When we were there we stopped at the El Sur campsite and walked in to town both days and got a taxi back the second time.

There were lots of motorhomes parked in an unofficial aire closer to town but there were no facilities that we could see, other than in the supermarket close by:

Ronda "aire"

G


----------



## oldtart (Mar 18, 2006)

Like Grizzly, we stayed at El Sur Ronda and it was in February

There is also an excellent restaurant at the site 

Val


----------



## wug (May 19, 2011)

Thanks both. Is there any need to book ahead for inland sites in Feb? We wont be going to the Costas.


----------



## Grizzly (May 9, 2005)

wug said:


> Thanks both. Is there any need to book ahead for inland sites in Feb? We wont be going to the Costas.

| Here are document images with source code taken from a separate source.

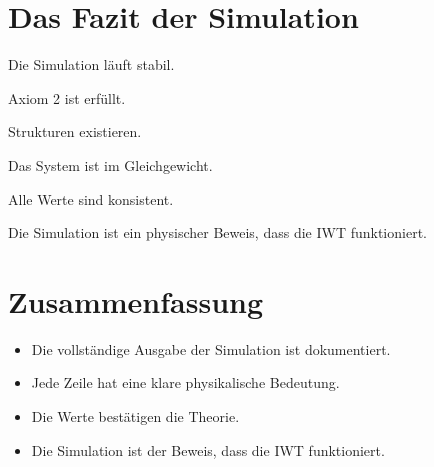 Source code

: \section{Das Fazit der Simulation}

Die Simulation läuft stabil.

Axiom 2 ist erfüllt.

Strukturen existieren.

Das System ist im Gleichgewicht.

Alle Werte sind konsistent.

Die Simulation ist ein physischer Beweis, dass die IWT funktioniert.

\section{Zusammenfassung}

\begin{itemize}
\item Die vollständige Ausgabe der Simulation ist dokumentiert.
\item Jede Zeile hat eine klare physikalische Bedeutung.
\item Die Werte bestätigen die Theorie.
\item Die Simulation ist der Beweis, dass die IWT funktioniert.
\end{itemize}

Absolutely not ! We were there in February and there were nights in both Spain and Portugal when we had the site to ourselves. This was not true on the Costas coast or the Algarve however where we were turned away from sites and, when we did find a couple, were squeezed in - just.

G

Edit to add: There is one site that I might, in future, phone ahead to check. That was the Reina Isabel campsite in Granada. It's small, very pleasant and convenient, but some pitches are quite tight for big vans. It was quite busy and people had gone for the bigger pitches.

http://www.motorhomefacts.com/camping-reina-isabel-campsite.html

Well worth it though- lovely views and a moorish theme to the site. Granada is pretty special too !


----------



## wug (May 19, 2011)

Cheers, G. It's great getting first-hand info like this. Invaluable.


----------